Your Day-to-Day Schedule as an HVAC Technician
Your work schedule may vary depending on where you work. If you primarily offer repair services, you may work early, late or be on call throughout the day. If you work in construction/home building or management, you may have more of a set schedule during normal business hours.
As a technician, you’ll respond to different locations for repair, maintenance or installation work. Some jobs might take longer than others, so the number of calls you can go on may vary.
As we mentioned before, you should be comfortable working outdoors in inclement weather as well as in dirty or cramped spaces. For jobs that work with customers or clients, strong customer service skills are always useful.
Do HVAC Careers Offer Good Salaries?? Average Salary for HVAC Technicians and Other HVAC Careers
Because HVAC is a fast-growing industry, your salary will reflect it. The national average salary for an HVAC technician is $49,242, according to ZipRecruiter. Top earners make between $56,600 and $68,000. However, salaries may fluctuate based on your location and its cost of living. Some HVAC techs working in management in a high-paying state could make upward of six figures.
In addition to owning your own business, there are several other career opportunities. These include:
- HVAC manager, $72,515 average salary
- HVAC service manager, $71,176 average salary
Types of HVAC with the Highest Salaries
You can specialize for new opportunities within the HVAC industry, and continuing education and certification opportunities offer access to even higher salaries. For example, master engineers who can manage projects and design custom HVAC systems could be eligible for salaries as high as six figures. Larger salaries are also more likely if you have experience with advanced equipment like commercial HVAC systems, geothermal heat pumps or radiant in-floor heating.

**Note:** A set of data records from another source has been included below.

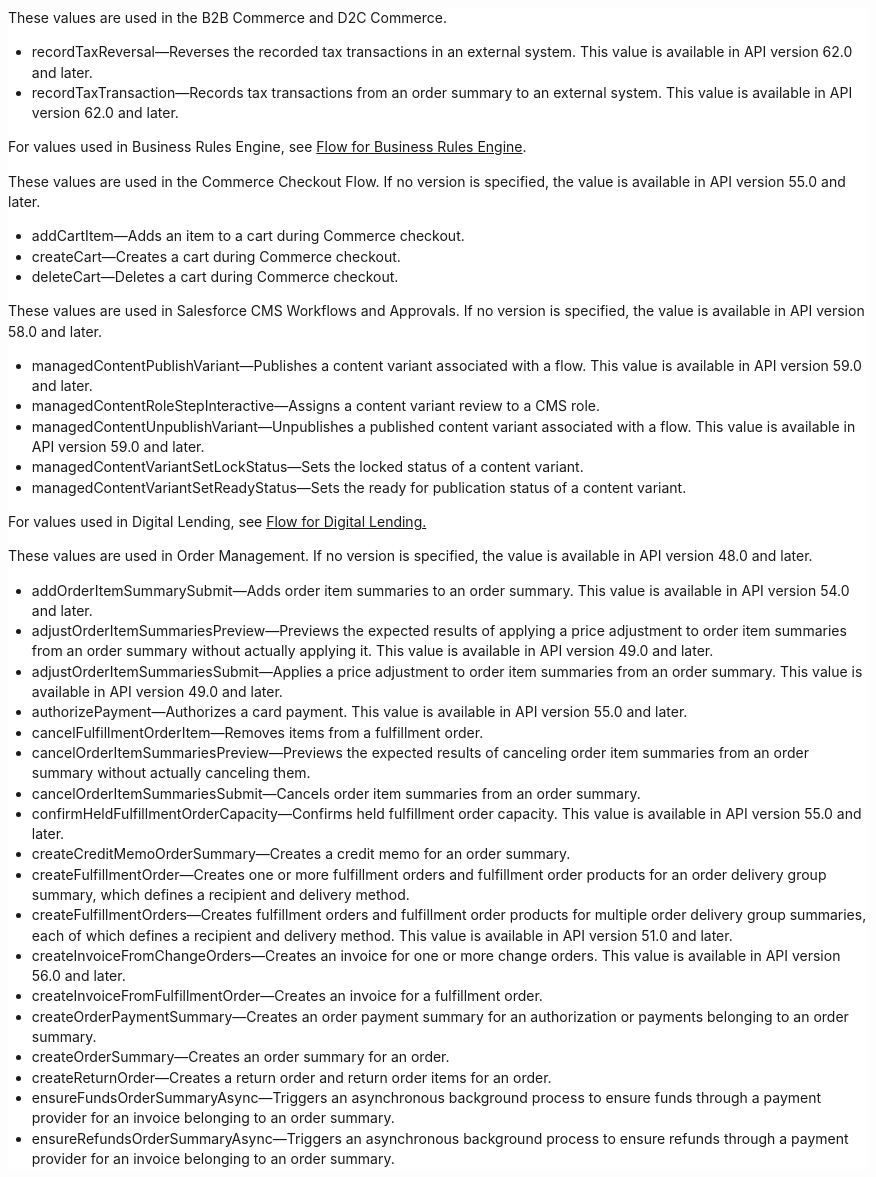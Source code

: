These values are used in the B2B Commerce and D2C Commerce.

*   recordTaxReversal—Reverses the recorded tax transactions in an external system. This value is available in API version 62.0 and later.
*   recordTaxTransaction—Records tax transactions from an order summary to an external system. This value is available in API version 62.0 and later.

For values used in Business Rules Engine, see [Flow for Business Rules Engine](https://developer.salesforce.com/docs/atlas.en-us.256.0.industries_reference.meta/industries_reference/bre_flow_metadata_api.htm "HTML (New Window)").

These values are used in the Commerce Checkout Flow. If no version is specified, the value is available in API version 55.0 and later.

*   addCartItem—Adds an item to a cart during Commerce checkout.
*   createCart—Creates a cart during Commerce checkout.
*   deleteCart—Deletes a cart during Commerce checkout.

These values are used in Salesforce CMS Workflows and Approvals. If no version is specified, the value is available in API version 58.0 and later.

*   managedContentPublishVariant—Publishes a content variant associated with a flow. This value is available in API version 59.0 and later.
*   managedContentRoleStepInteractive—Assigns a content variant review to a CMS role.
*   managedContentUnpublishVariant—Unpublishes a published content variant associated with a flow. This value is available in API version 59.0 and later.
*   managedContentVariantSetLockStatus—Sets the locked status of a content variant.
*   managedContentVariantSetReadyStatus—Sets the ready for publication status of a content variant.

For values used in Digital Lending, see [Flow for Digital Lending.](https://developer.salesforce.com/docs/atlas.en-us.256.0.industries_reference.meta/industries_reference/digital_lending_flow_metadata_api.htm "HTML (New Window)")

These values are used in Order Management. If no version is specified, the value is available in API version 48.0 and later.

*   addOrderItemSummarySubmit—Adds order item summaries to an order summary. This value is available in API version 54.0 and later.
*   adjustOrderItemSummariesPreview—Previews the expected results of applying a price adjustment to order item summaries from an order summary without actually applying it. This value is available in API version 49.0 and later.
*   adjustOrderItemSummariesSubmit—Applies a price adjustment to order item summaries from an order summary. This value is available in API version 49.0 and later.
*   authorizePayment—Authorizes a card payment. This value is available in API version 55.0 and later.
*   cancelFulfillmentOrderItem—Removes items from a fulfillment order.
*   cancelOrderItemSummariesPreview—Previews the expected results of canceling order item summaries from an order summary without actually canceling them.
*   cancelOrderItemSummariesSubmit—Cancels order item summaries from an order summary.
*   confirmHeldFulfillmentOrderCapacity—Confirms held fulfillment order capacity. This value is available in API version 55.0 and later.
*   createCreditMemoOrderSummary—Creates a credit memo for an order summary.
*   createFulfillmentOrder—Creates one or more fulfillment orders and fulfillment order products for an order delivery group summary, which defines a recipient and delivery method.
*   createFulfillmentOrders—Creates fulfillment orders and fulfillment order products for multiple order delivery group summaries, each of which defines a recipient and delivery method. This value is available in API version 51.0 and later.
*   createInvoiceFromChangeOrders—Creates an invoice for one or more change orders. This value is available in API version 56.0 and later.
*   createInvoiceFromFulfillmentOrder—Creates an invoice for a fulfillment order.
*   createOrderPaymentSummary—Creates an order payment summary for an authorization or payments belonging to an order summary.
*   createOrderSummary—Creates an order summary for an order.
*   createReturnOrder—Creates a return order and return order items for an order.
*   ensureFundsOrderSummaryAsync—Triggers an asynchronous background process to ensure funds through a payment provider for an invoice belonging to an order summary.
*   ensureRefundsOrderSummaryAsync—Triggers an asynchronous background process to ensure refunds through a payment provider for an invoice belonging to an order summary.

What States Need HVAC Workers the Most
HVAC technicians are in high demand across the United States, but even more so in Florida, California, Texas, New York and Illinois. According to hvacclasses.org, these states employ the most HVAC workers and are experiencing major construction growth. Here’s why:
- Florida: Hurricanes, education and healthcare facilities.
- California: Wildfires, transportation, energy and utility projects.
- Texas: Hurricanes, energy, utility and other infrastructure upgrades.
- New York: Residential and infrastructure updates.
- Illinois: Companies relocating to the Chicago area.
Where HVAC Technicians Will Be in High Demand in the Future
Projections Central, who develops long-term occupational projections, expects these states to have the greatest demand for technicians by 2028:
- Utah, 31.1%
- Colorado, 29.7%
- Nevada, 27.9%
- Arizona, 21.4%
- Iowa, Oregon and Montana, 18.5%
- Arkansas, 16.3%
- Florida, 16.2%
- South Carolina, 16%
- Texas, 15.9%
- Idaho, 15.7%
- Washington, 15.6%
- North Carolina, 15.5%
- Tennessee, 15.2%
- Wyoming, 14.3%
- Nebraska, 13.9%
- Indiana, 13.8%
- North Dakota, 13.8%
Here’s where the highest number of new positions during that time frame are expected to be:
- Florida, 5,420
- Texas, 5,530
- California, 4,100
- North Carolina, 2,510
- New York, 2,290
- Colorado, 2,000
- Ohio, 1,550
- Pennsylvania, 1,510
- Virginia, 1,500
- Tennessee, 1,360
- Washington, 1,290
- Georgia, 1,270
- New Jersey, 1,170
- Utah, 1,170
- South Carolina, 1,1060
- Indiana, 940
- Maryland, 820
- Missouri and Arizona, 810
- Michigan, 780
Weather and a healthy economy will further encourage growth in these states, according to hvacclasses.org.